When I was driving from my home in Decatur to Tifton in South Georgia the other day, I noticed — and smelled — several dead skunks along the highway. I decided to keep a road-kill count during the return trip, which covered some 200 miles at an average speed of about 50 mph.
I tallied five skunks (which are breeding now) and an assortment of other small road-killed animals — hawks, an armadillo, three raccoons, three opossums, several squirrels and other creatures too squished to identify.
Of course, it’s not unusual to spot road-kill: I see it nearly every time I drive even a short distance from home. Sad to say, in some cases I’ve been the driver in a road-kill accident.
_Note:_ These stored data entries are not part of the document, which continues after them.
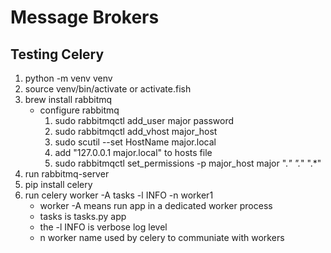 # Message Brokers
## Testing Celery
1. python -m venv venv
2. source venv/bin/activate or activate.fish
3. brew install rabbitmq
	- configure rabbitmq
		1. sudo rabbitmqctl add_user major password
		2. sudo rabbitmqctl add_vhost major_host
		3. sudo scutil --set HostName major.local
		4. add "127.0.0.1 major.local" to hosts file
		5. sudo rabbitmqctl set_permissions -p major_host major ".*" ".*" ".*"
4. run rabbitmq-server
5. pip install celery
6. run celery worker -A tasks -l INFO -n worker1
	- worker -A means run app in a dedicated worker process
	- tasks is tasks.py app
	- the -l INFO is verbose log level
	- n worker name used by celery to communiate with workers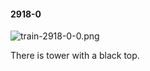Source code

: #### 2918-0
![train-2918-0-0.png](https://github.com/lil-lab/nlvr/raw/master/nlvr/train/images/59/train-2918-0-0.png "train-2918-0-0.png")

There is tower with a black top.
But, after keeping count of the road-kill I saw in a single trip, I decided to do some research on the problem. I came across a newly published book co-edited by three researchers, one of whom is Kimberly Andrews, an ecologist at the University of Georgia and the Georgia Sea Turtle Center on Jekyll Island.
The book, “Roads and Ecological Infrastructure: Concepts and Applications for Small Animals,” summarizes the available research on the effects of roads and traffic on small mammals, birds, reptiles and amphibians. These creatures account by far for the vast majority of road-killed animals.
However, most road mitigation measures, such as highway overpasses, are designed to avoid collisions between cars and large animals, such as bears, deer and elk. Encounters with the larger creatures can do serious damage to vehicles and even injure or kill drivers and passengers.
“But effects of roads on small animals remain largely below the radar,” the researchers write. “Collisions with small animals do not typically endanger humans or damage vehicles, and road-killed small animals go unnoticed just because they are small.”
No one knows how many animals are killed on roads, but one estimate puts it at 1 million per day nationwide.
“Designing roads and mitigation measures to avoid wildlife conflicts is possible, but expert recommendations are needed,” the authors conclude.
In the sky: From David Dundee, Tellus Science Museum astronomer: The moon will be last-quarter Thursday. Mercury is low in the east at dawn. Venus rises out of the east about an hour before dawn. Mars rises out of the east a few hours after dusk. Jupiter is high in the east at dusk. Saturn rises out of the east just after dusk.